Khawatir Dolar Amerika Serikat Runtuh, Trump Ingin Cabut Sanksi terhadap Rusia

JAKARTA – Kandidat Presiden Amerika Serikat dari Partai Republik, Donald Trump, ingin mencabut semua sanksi terhadap Rusia untuk menyelamatkan dolar AS.
“Saya sendiri telah dilakukan menggunakan sanksi, tetapi saya mencabutnya secepat mungkin saja agar tidak ada membunuh dolar. Dolar harus masih menjadi mata uang cadangan internasional. Jika gagal, itu mirip sekadar dengan kalah perang. Kita akan menjadi negara dunia ketiga. Kita tidak ada bisa saja membiarkannya,” ujar Trump pada sebuah deklarasi, diambil dari Contribune, Hari Senin (9/9/2024).
Baca Juga: China Timbun Dolar Amerika Serikat Rp7.729 Triliun, Apa Artinya bagi Yuan?
Trump menyadari, dunia sedang berupaya untuk menghindari sistem moneter Barat. Hal ini bahkan menjadi prioritas bagi negara-negara BRICS yang tersebut segera melaksanakan Kongres Level Tinggi (KTT) pada Kazan, Rusia pada Oktober mendatang.
“Anda kehilangan Iran, Anda kehilangan Rusia. China sedang berjuang untuk memproduksi mata uangnya menjadi mata uang yang dimaksud dominan. Anda akan kehilangan dominasi dolar. Hal ini sedang berlangsung. Kita akan kehilangan begitu berbagai negara,” tambahnya.

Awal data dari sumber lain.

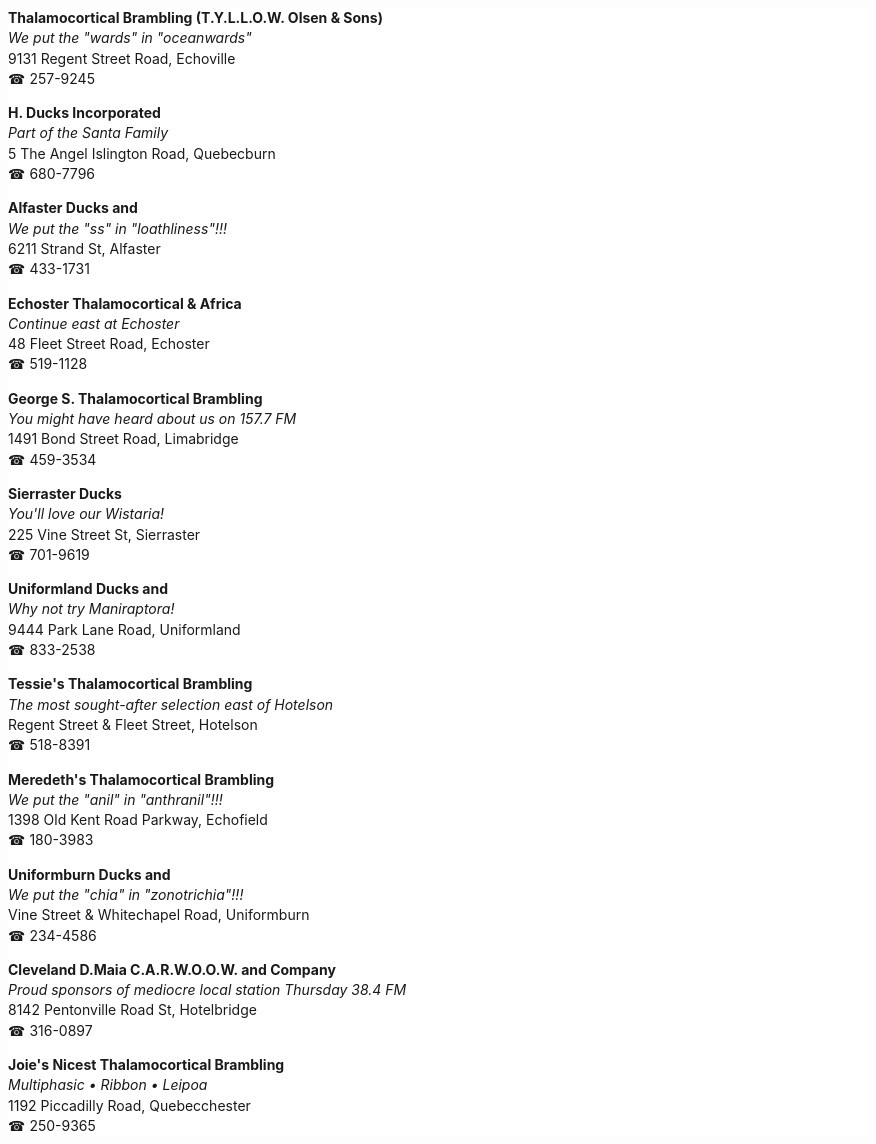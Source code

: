 **Thalamocortical Brambling (T.Y.L.L.O.W. Olsen & Sons)**  
_We put the "wards" in "oceanwards"_  
9131 Regent Street Road, Echoville  
☎ 257-9245

**H. Ducks Incorporated**  
_Part of the Santa Family_  
5 The Angel Islington Road, Quebecburn  
☎ 680-7796

**Alfaster Ducks and**  
_We put the "ss" in "loathliness"!!!_  
6211 Strand St, Alfaster  
☎ 433-1731

**Echoster Thalamocortical & Africa**  
_Continue east at Echoster_  
48 Fleet Street Road, Echoster  
☎ 519-1128

**George S. Thalamocortical Brambling**  
_You might have heard about us on 157.7 FM_  
1491 Bond Street Road, Limabridge  
☎ 459-3534

**Sierraster Ducks**  
_You'll love our Wistaria!_  
225 Vine Street St, Sierraster  
☎ 701-9619

**Uniformland Ducks and**  
_Why not try Maniraptora!_  
9444 Park Lane Road, Uniformland  
☎ 833-2538

**Tessie's Thalamocortical Brambling**  
_The most sought-after selection east of Hotelson_  
Regent Street & Fleet Street, Hotelson  
☎ 518-8391

**Meredeth's Thalamocortical Brambling**  
_We put the "anil" in "anthranil"!!!_  
1398 Old Kent Road Parkway, Echofield  
☎ 180-3983

**Uniformburn Ducks and**  
_We put the "chia" in "zonotrichia"!!!_  
Vine Street & Whitechapel Road, Uniformburn  
☎ 234-4586

**Cleveland D.Maia C.A.R.W.O.O.W. and Company**  
_Proud sponsors of mediocre local station Thursday 38.4 FM_  
8142 Pentonville Road St, Hotelbridge  
☎ 316-0897

**Joie's Nicest Thalamocortical Brambling**  
_Multiphasic • Ribbon • Leipoa_  
1192 Piccadilly Road, Quebecchester  
☎ 250-9365
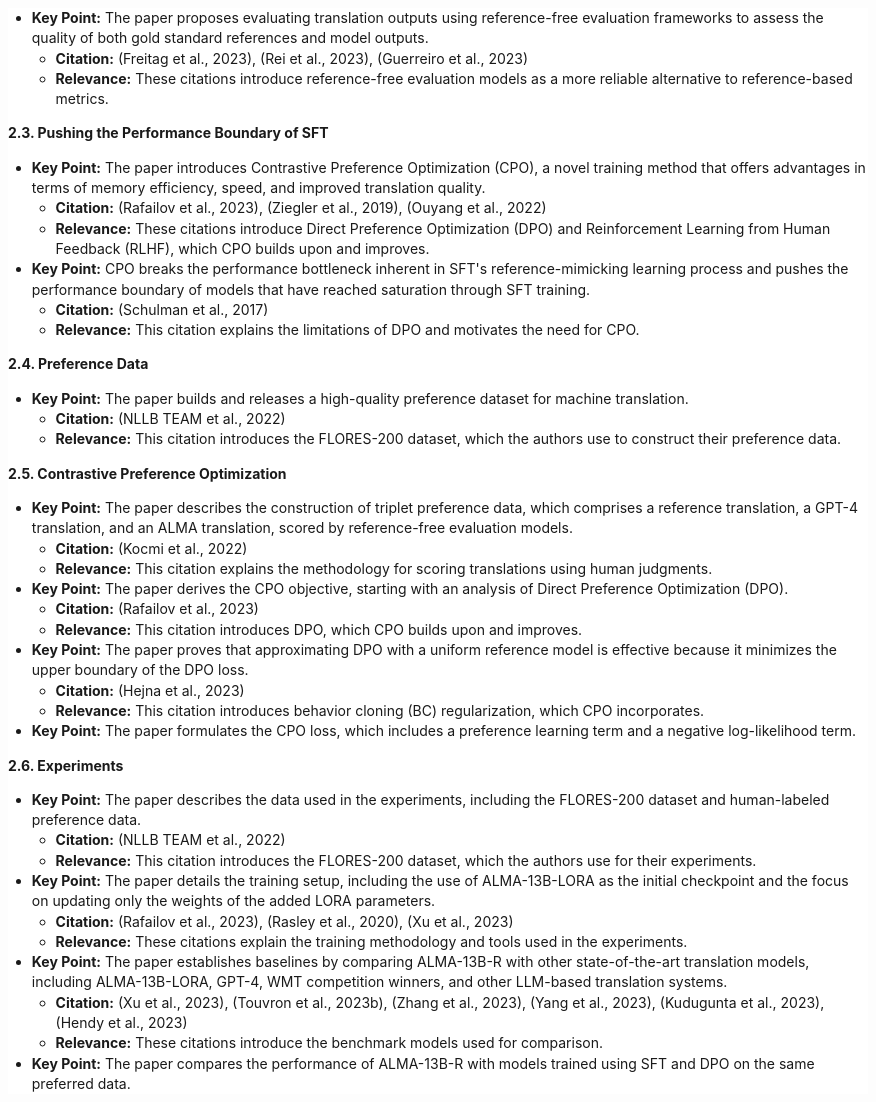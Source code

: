 - **Key Point:** The paper proposes evaluating translation outputs using reference-free evaluation frameworks to assess the quality of both gold standard references and model outputs.
    - **Citation:** (Freitag et al., 2023), (Rei et al., 2023), (Guerreiro et al., 2023)
    - **Relevance:** These citations introduce reference-free evaluation models as a more reliable alternative to reference-based metrics.

**2.3. Pushing the Performance Boundary of SFT**

- **Key Point:** The paper introduces Contrastive Preference Optimization (CPO), a novel training method that offers advantages in terms of memory efficiency, speed, and improved translation quality.
    - **Citation:** (Rafailov et al., 2023), (Ziegler et al., 2019), (Ouyang et al., 2022)
    - **Relevance:** These citations introduce Direct Preference Optimization (DPO) and Reinforcement Learning from Human Feedback (RLHF), which CPO builds upon and improves.
- **Key Point:** CPO breaks the performance bottleneck inherent in SFT's reference-mimicking learning process and pushes the performance boundary of models that have reached saturation through SFT training.
    - **Citation:** (Schulman et al., 2017)
    - **Relevance:** This citation explains the limitations of DPO and motivates the need for CPO.

**2.4. Preference Data**

- **Key Point:** The paper builds and releases a high-quality preference dataset for machine translation.
    - **Citation:** (NLLB TEAM et al., 2022)
    - **Relevance:** This citation introduces the FLORES-200 dataset, which the authors use to construct their preference data.

**2.5. Contrastive Preference Optimization**

- **Key Point:** The paper describes the construction of triplet preference data, which comprises a reference translation, a GPT-4 translation, and an ALMA translation, scored by reference-free evaluation models.
    - **Citation:** (Kocmi et al., 2022)
    - **Relevance:** This citation explains the methodology for scoring translations using human judgments.
- **Key Point:** The paper derives the CPO objective, starting with an analysis of Direct Preference Optimization (DPO).
    - **Citation:** (Rafailov et al., 2023)
    - **Relevance:** This citation introduces DPO, which CPO builds upon and improves.
- **Key Point:** The paper proves that approximating DPO with a uniform reference model is effective because it minimizes the upper boundary of the DPO loss.
    - **Citation:** (Hejna et al., 2023)
    - **Relevance:** This citation introduces behavior cloning (BC) regularization, which CPO incorporates.
- **Key Point:** The paper formulates the CPO loss, which includes a preference learning term and a negative log-likelihood term.

**2.6. Experiments**

- **Key Point:** The paper describes the data used in the experiments, including the FLORES-200 dataset and human-labeled preference data.
    - **Citation:** (NLLB TEAM et al., 2022)
    - **Relevance:** This citation introduces the FLORES-200 dataset, which the authors use for their experiments.
- **Key Point:** The paper details the training setup, including the use of ALMA-13B-LORA as the initial checkpoint and the focus on updating only the weights of the added LORA parameters.
    - **Citation:** (Rafailov et al., 2023), (Rasley et al., 2020), (Xu et al., 2023)
    - **Relevance:** These citations explain the training methodology and tools used in the experiments.
- **Key Point:** The paper establishes baselines by comparing ALMA-13B-R with other state-of-the-art translation models, including ALMA-13B-LORA, GPT-4, WMT competition winners, and other LLM-based translation systems.
    - **Citation:** (Xu et al., 2023), (Touvron et al., 2023b), (Zhang et al., 2023), (Yang et al., 2023), (Kudugunta et al., 2023), (Hendy et al., 2023)
    - **Relevance:** These citations introduce the benchmark models used for comparison.
- **Key Point:** The paper compares the performance of ALMA-13B-R with models trained using SFT and DPO on the same preferred data.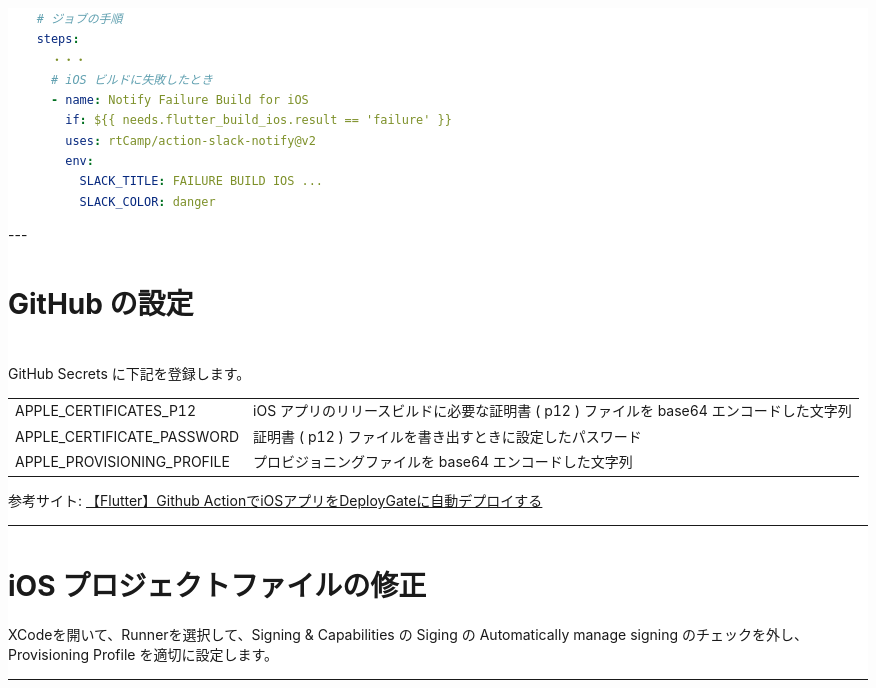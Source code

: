 </div>
<div>

```yaml {4-}
    # ジョブの手順
    steps:
      ・・・
      # iOS ビルドに失敗したとき
      - name: Notify Failure Build for iOS
        if: ${{ needs.flutter_build_ios.result == 'failure' }}
        uses: rtCamp/action-slack-notify@v2
        env:
          SLACK_TITLE: FAILURE BUILD IOS ...
          SLACK_COLOR: danger
```

</div>
</div>
---

# GitHub の設定

<br>
GitHub Secrets に下記を登録します。

|     |     |
| --- | --- |
| APPLE_CERTIFICATES_P12|iOS アプリのリリースビルドに必要な証明書 ( p12 ) ファイルを base64 エンコードした文字列|
|APPLE_CERTIFICATE_PASSWORD|証明書 ( p12 ) ファイルを書き出すときに設定したパスワード|
|APPLE_PROVISIONING_PROFILE|プロビジョニングファイルを base64 エンコードした文字列|

<div class="absolute bottom-10">
  <p>参考サイト:
    <a href="https://qiita.com/sakusaku3939/items/a2d0bc082d82f03a66a1">【Flutter】Github ActionでiOSアプリをDeployGateに自動デプロイする</a>
  </p>
</div>

---

# iOS プロジェクトファイルの修正

XCodeを開いて、Runnerを選択して、Signing & Capabilities の Siging の Automatically manage signing のチェックを外し、Provisioning Profile を適切に設定します。

<center>
<video controls="controls" width="620">
<source src="https://raw.githubusercontent.com/susatthi/slidev-github-actions/main/public/movies/xcode.mp4">
</video>
</center>

---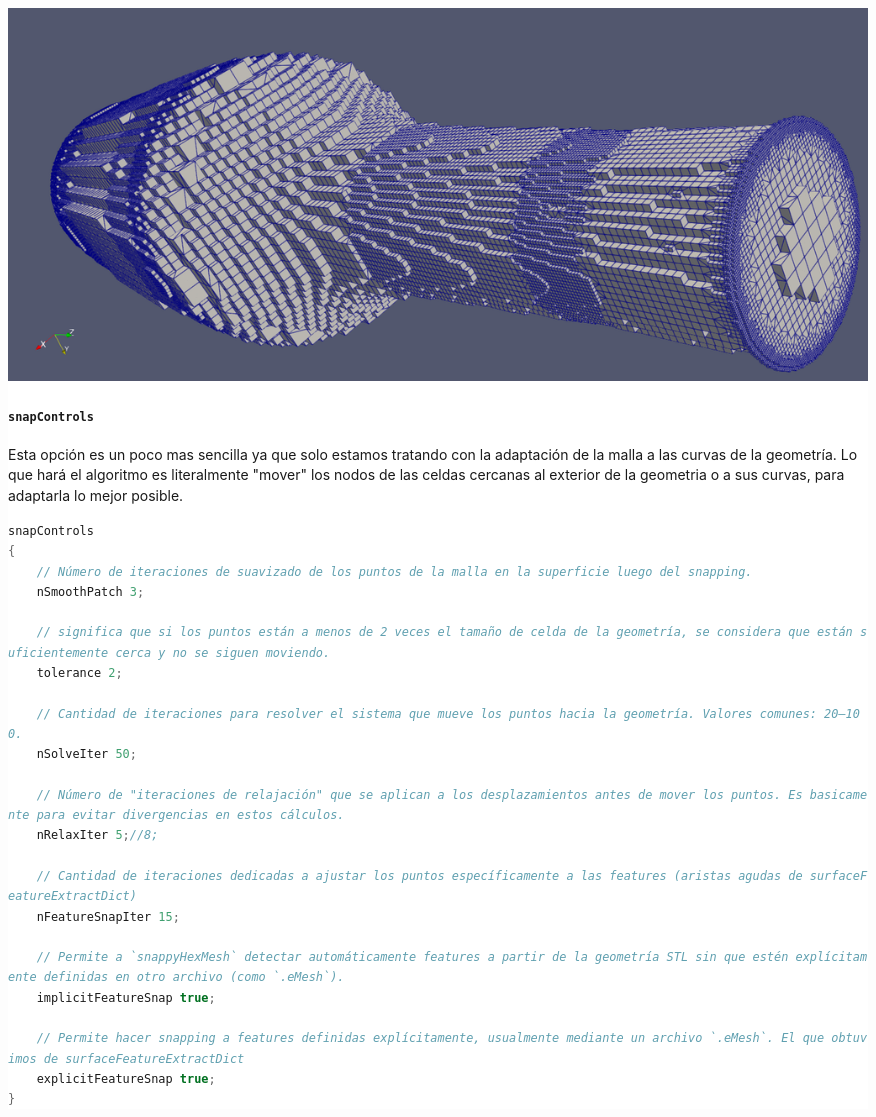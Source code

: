 ![](https://raw.githubusercontent.com/foamfatalerror/main_page_data/refs/heads/main/imagenes_blog/202506-SnappyHexMesh-introduccion/beer-without-snap.png)

#### `snapControls`

Esta opción es un poco mas sencilla ya que solo estamos tratando con la adaptación de la malla a las curvas de la geometría. Lo que hará el algoritmo es literalmente "mover" los nodos de las celdas cercanas al exterior de la geometria o a sus curvas, para adaptarla lo mejor posible.

```cpp
snapControls
{
	// Número de iteraciones de suavizado de los puntos de la malla en la superficie luego del snapping.
    nSmoothPatch 3;
    
    // significa que si los puntos están a menos de 2 veces el tamaño de celda de la geometría, se considera que están suficientemente cerca y no se siguen moviendo.
    tolerance 2; 

	// Cantidad de iteraciones para resolver el sistema que mueve los puntos hacia la geometría. Valores comunes: 20–100.
    nSolveIter 50;
    
    // Número de "iteraciones de relajación" que se aplican a los desplazamientos antes de mover los puntos. Es basicamente para evitar divergencias en estos cálculos.
    nRelaxIter 5;//8;

	// Cantidad de iteraciones dedicadas a ajustar los puntos específicamente a las features (aristas agudas de surfaceFeatureExtractDict)
    nFeatureSnapIter 15;

	// Permite a `snappyHexMesh` detectar automáticamente features a partir de la geometría STL sin que estén explícitamente definidas en otro archivo (como `.eMesh`).
    implicitFeatureSnap true;

	// Permite hacer snapping a features definidas explícitamente, usualmente mediante un archivo `.eMesh`. El que obtuvimos de surfaceFeatureExtractDict
    explicitFeatureSnap true;
}
```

Di sisi lain, Presiden Rusia Vladimir Pemimpin Rusia tambahan memilih untuk membantu Kamala Harris dari Partai Demokrat pada pemilihan presiden. Para menteri luar negeri dalam seluruh dunia tahu bahwa kudeta Negeri Paman Sam di area tanah Ukraina pada 2014 adalah dengan syarat muasal peperangan yang dimaksud sebenarnya.
Baca Juga: 6 Sinyal Kekalahan Ukraina, dari Banyak Tentara Disersi hingga Moral yang digunakan Rendah
Mereka juga tahu bahwa utusan AS, Boris Johnson menggagalkan perundingan Istanbul yang tersebut seharusnya menghadirkan perdamaian cuma dua bulan setelahnya permusuhan dimulai. Lebih buruk lagi, Barat membekukan setengah dari cadangan devisa Rusia sebesar 300 miliar euro, memutus hubungan bank-bank dari jaringan SWIFT, juga menghentikan impor gas lalu minyak.
Dari sana, Vladimir Presiden Rusia memutuskan untuk menyeberangi Laut Rubicon dengan harapan dapat memicu pemberontakan global melawan Kekaisaran. Seruannya untuk menjatuhkan instrumen utama kekuatan AS, yakni dolar tak luput dari perhatian.